The audience measurement company Médiamétrie questioned a sample of 8,500 users residing in France with access to Internet at home or at their place of work. Médiamétrie found that in June 2007, French Wikipedia had: 7,910,000 unique visitors that visited the site at least once during the month of June 2007 (compared to 4,355,000 unique visitors in June 2006); 2.7 visits per visitor during the period (2.0 visits in June 2006); had held the 12th position (21st in 2006) in "the Top 30 most visited sites in France, excluding Internet applications", according to the criterion of the number of unique visitors and 12th position in "the Top 30 most visited sites in France, including Internet applications", like eMule or Real Networks (22nd position in June 2006).

By August 2011, French Wikipedia was the 7th most visited site in France, with nearly 16 million unique visitors a month (according to Médiamétrie). In April 2012, it had 20 million unique visitors per month, or 2.4 million per day with over 700 million page views.

== Study ==

According to a 2013 study by Taha Yasseri et al., from Oxford Internet Institute, Ségolène Royal (FR) and unidentified flying object (objet volant non identifié) were the most controversial articles on the French Wikipedia.

Based on an analysis of discussions on the French Wikipedia, Sahut (2016) concludes that internal disputes over sourcing and admissibility can be understood as a tension between two ideal-typical “knowledge regimes”: a wiki regime, which prioritizes open participation and quantitative growth, and an encyclopedic regime, which emphasizes reliability and verifiable sources. On the French Wikipedia, this has resulted in a hybrid compromise in which strict referencing rules coexist with egalitarian wiki norms such as “N’hésitez pas” and “Supposer la bonne foi.” Sahut finds that the French Wikipedia community applies its sourcing policies in a relatively lenient manner. Although editors frequently discuss the large number of articles that lack references, unsourced material is generally not removed in a systematic way. Rather than enforcing the rules strictly, the community often relies on templates and tags to signal sourcing issues.

The study "Cultural Differences in Collaborative Authoring of Wikipedia" (2006) shows a strong negative correlation between a country’s Power distance Index (as defined in Hofstede's cultural dimensions theory) and the frequency of deletion edits in its corresponding Wikipedia language edition. In high-PDI cultures such as France, people are more accustomed to having important decisions made by superiors and therefore tend to avoid actions that invalidate someone else’s work. As a result, contributors on the French Wikipedia are likely to feel uncomfortable about deleting others’ work and are less likely to delete information or links.

The French-language Wikipedia tends to be more formal than the English or German editions, with contributors often addressing each other using formal pronouns, following the conventions described by the T–V distinction.
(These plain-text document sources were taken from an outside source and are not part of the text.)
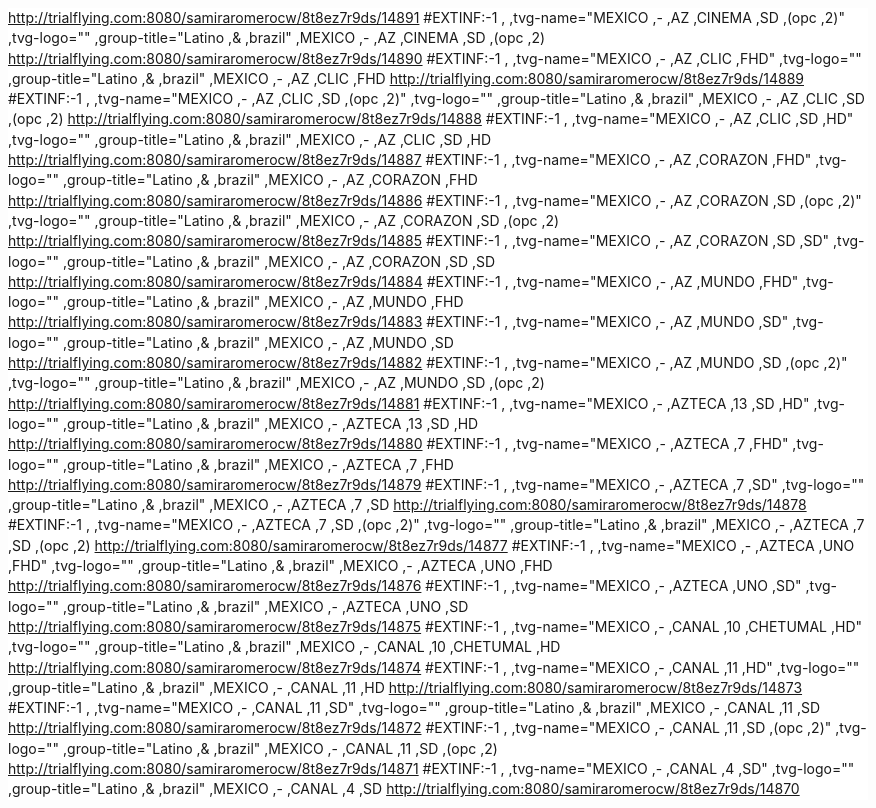 http://trialflying.com:8080/samiraromerocw/8t8ez7r9ds/14891
#EXTINF:-1 , ,tvg-name="MEXICO ,- ,AZ ,CINEMA ,SD ,(opc ,2)" ,tvg-logo="" ,group-title="Latino ,& ,brazil" ,MEXICO ,- ,AZ ,CINEMA ,SD ,(opc ,2)
http://trialflying.com:8080/samiraromerocw/8t8ez7r9ds/14890
#EXTINF:-1 , ,tvg-name="MEXICO ,- ,AZ ,CLIC ,FHD" ,tvg-logo="" ,group-title="Latino ,& ,brazil" ,MEXICO ,- ,AZ ,CLIC ,FHD
http://trialflying.com:8080/samiraromerocw/8t8ez7r9ds/14889
#EXTINF:-1 , ,tvg-name="MEXICO ,- ,AZ ,CLIC ,SD ,(opc ,2)" ,tvg-logo="" ,group-title="Latino ,& ,brazil" ,MEXICO ,- ,AZ ,CLIC ,SD ,(opc ,2)
http://trialflying.com:8080/samiraromerocw/8t8ez7r9ds/14888
#EXTINF:-1 , ,tvg-name="MEXICO ,- ,AZ ,CLIC ,SD ,HD" ,tvg-logo="" ,group-title="Latino ,& ,brazil" ,MEXICO ,- ,AZ ,CLIC ,SD ,HD
http://trialflying.com:8080/samiraromerocw/8t8ez7r9ds/14887
#EXTINF:-1 , ,tvg-name="MEXICO ,- ,AZ ,CORAZON ,FHD" ,tvg-logo="" ,group-title="Latino ,& ,brazil" ,MEXICO ,- ,AZ ,CORAZON ,FHD
http://trialflying.com:8080/samiraromerocw/8t8ez7r9ds/14886
#EXTINF:-1 , ,tvg-name="MEXICO ,- ,AZ ,CORAZON ,SD ,(opc ,2)" ,tvg-logo="" ,group-title="Latino ,& ,brazil" ,MEXICO ,- ,AZ ,CORAZON ,SD ,(opc ,2)
http://trialflying.com:8080/samiraromerocw/8t8ez7r9ds/14885
#EXTINF:-1 , ,tvg-name="MEXICO ,- ,AZ ,CORAZON ,SD ,SD" ,tvg-logo="" ,group-title="Latino ,& ,brazil" ,MEXICO ,- ,AZ ,CORAZON ,SD ,SD
http://trialflying.com:8080/samiraromerocw/8t8ez7r9ds/14884
#EXTINF:-1 , ,tvg-name="MEXICO ,- ,AZ ,MUNDO ,FHD" ,tvg-logo="" ,group-title="Latino ,& ,brazil" ,MEXICO ,- ,AZ ,MUNDO ,FHD
http://trialflying.com:8080/samiraromerocw/8t8ez7r9ds/14883
#EXTINF:-1 , ,tvg-name="MEXICO ,- ,AZ ,MUNDO ,SD" ,tvg-logo="" ,group-title="Latino ,& ,brazil" ,MEXICO ,- ,AZ ,MUNDO ,SD
http://trialflying.com:8080/samiraromerocw/8t8ez7r9ds/14882
#EXTINF:-1 , ,tvg-name="MEXICO ,- ,AZ ,MUNDO ,SD ,(opc ,2)" ,tvg-logo="" ,group-title="Latino ,& ,brazil" ,MEXICO ,- ,AZ ,MUNDO ,SD ,(opc ,2)
http://trialflying.com:8080/samiraromerocw/8t8ez7r9ds/14881
#EXTINF:-1 , ,tvg-name="MEXICO ,- ,AZTECA ,13 ,SD ,HD" ,tvg-logo="" ,group-title="Latino ,& ,brazil" ,MEXICO ,- ,AZTECA ,13 ,SD ,HD
http://trialflying.com:8080/samiraromerocw/8t8ez7r9ds/14880
#EXTINF:-1 , ,tvg-name="MEXICO ,- ,AZTECA ,7 ,FHD" ,tvg-logo="" ,group-title="Latino ,& ,brazil" ,MEXICO ,- ,AZTECA ,7 ,FHD
http://trialflying.com:8080/samiraromerocw/8t8ez7r9ds/14879
#EXTINF:-1 , ,tvg-name="MEXICO ,- ,AZTECA ,7 ,SD" ,tvg-logo="" ,group-title="Latino ,& ,brazil" ,MEXICO ,- ,AZTECA ,7 ,SD
http://trialflying.com:8080/samiraromerocw/8t8ez7r9ds/14878
#EXTINF:-1 , ,tvg-name="MEXICO ,- ,AZTECA ,7 ,SD ,(opc ,2)" ,tvg-logo="" ,group-title="Latino ,& ,brazil" ,MEXICO ,- ,AZTECA ,7 ,SD ,(opc ,2)
http://trialflying.com:8080/samiraromerocw/8t8ez7r9ds/14877
#EXTINF:-1 , ,tvg-name="MEXICO ,- ,AZTECA ,UNO ,FHD" ,tvg-logo="" ,group-title="Latino ,& ,brazil" ,MEXICO ,- ,AZTECA ,UNO ,FHD
http://trialflying.com:8080/samiraromerocw/8t8ez7r9ds/14876
#EXTINF:-1 , ,tvg-name="MEXICO ,- ,AZTECA ,UNO ,SD" ,tvg-logo="" ,group-title="Latino ,& ,brazil" ,MEXICO ,- ,AZTECA ,UNO ,SD
http://trialflying.com:8080/samiraromerocw/8t8ez7r9ds/14875
#EXTINF:-1 , ,tvg-name="MEXICO ,- ,CANAL ,10 ,CHETUMAL ,HD" ,tvg-logo="" ,group-title="Latino ,& ,brazil" ,MEXICO ,- ,CANAL ,10 ,CHETUMAL ,HD
http://trialflying.com:8080/samiraromerocw/8t8ez7r9ds/14874
#EXTINF:-1 , ,tvg-name="MEXICO ,- ,CANAL ,11 ,HD" ,tvg-logo="" ,group-title="Latino ,& ,brazil" ,MEXICO ,- ,CANAL ,11 ,HD
http://trialflying.com:8080/samiraromerocw/8t8ez7r9ds/14873
#EXTINF:-1 , ,tvg-name="MEXICO ,- ,CANAL ,11 ,SD" ,tvg-logo="" ,group-title="Latino ,& ,brazil" ,MEXICO ,- ,CANAL ,11 ,SD
http://trialflying.com:8080/samiraromerocw/8t8ez7r9ds/14872
#EXTINF:-1 , ,tvg-name="MEXICO ,- ,CANAL ,11 ,SD ,(opc ,2)" ,tvg-logo="" ,group-title="Latino ,& ,brazil" ,MEXICO ,- ,CANAL ,11 ,SD ,(opc ,2)
http://trialflying.com:8080/samiraromerocw/8t8ez7r9ds/14871
#EXTINF:-1 , ,tvg-name="MEXICO ,- ,CANAL ,4 ,SD" ,tvg-logo="" ,group-title="Latino ,& ,brazil" ,MEXICO ,- ,CANAL ,4 ,SD
http://trialflying.com:8080/samiraromerocw/8t8ez7r9ds/14870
== Differences from other Wikipedias ==
An important difference with the English Wikipedia is that like the Spanish Wikipedia, or the Portuguese Wikipedia in the past, following a community vote in 2006 the French Wikipedia does not accept any images posted under fair use, with the only exception being logos. As of 2025, this exact ban is still in effect.

Another important difference is that while Wikipedia administrators are elected for an indefinite period, anybody can start a formal "motion of no confidence" contesting their status, with the community thereby invited to vote for or against removing their privileges. This also exists on the Spanish and Portuguese Wikipedia.